WORK ORDER ->
Among the entries below, copy every line that carries the word "operand".

Dataset entries
━━━━━━━━━━━━━━━━━━━━
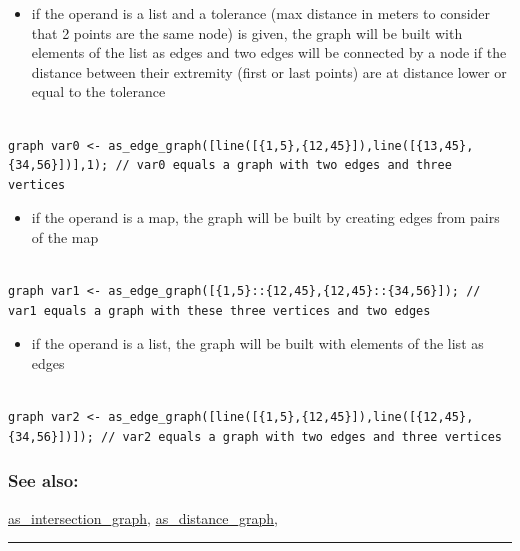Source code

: \documentclass[]{book}
\providecommand{\tightlist}{%
  \setlength{\itemsep}{0pt}\setlength{\parskip}{0pt}}
\theoremstyle{definition}
\theoremstyle{definition}
\theoremstyle{definition}
\theoremstyle{remark}
\begin{document}
\begin{itemize}
\tightlist
\item
  if the operand is a list and a tolerance (max distance in meters to
  consider that 2 points are the same node) is given, the graph will be
  built with elements of the list as edges and two edges will be
  connected by a node if the distance between their extremity (first or
  last points) are at distance lower or equal to the tolerance
\end{itemize}

\begin{verbatim}
 
graph var0 <- as_edge_graph([line([{1,5},{12,45}]),line([{13,45},{34,56}])],1); // var0 equals a graph with two edges and three vertices
\end{verbatim}

\begin{itemize}
\tightlist
\item
  if the operand is a map, the graph will be built by creating edges
  from pairs of the map
\end{itemize}

\begin{verbatim}
 
graph var1 <- as_edge_graph([{1,5}::{12,45},{12,45}::{34,56}]); // var1 equals a graph with these three vertices and two edges
\end{verbatim}

\begin{itemize}
\tightlist
\item
  if the operand is a list, the graph will be built with elements of the
  list as edges
\end{itemize}

\begin{verbatim}
 
graph var2 <- as_edge_graph([line([{1,5},{12,45}]),line([{12,45},{34,56}])]); // var2 equals a graph with two edges and three vertices
\end{verbatim}

\subsubsection{See also:}\label{see-also-32}

\href{operators-a-to-a.html\#as_intersection_graph}{as\_intersection\_graph},
\href{operators-a-to-a.html\#as_distance_graph}{as\_distance\_graph},

\begin{center}\rule{0.5\linewidth}{\linethickness}\end{center}
\end{document}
━━━━━━━━━━━━━━━━━━━━
RESPONSE TO THIS TASK ->
  if the operand is a list and a tolerance (max distance in meters to
  if the operand is a map, the graph will be built by creating edges
  if the operand is a list, the graph will be built with elements of the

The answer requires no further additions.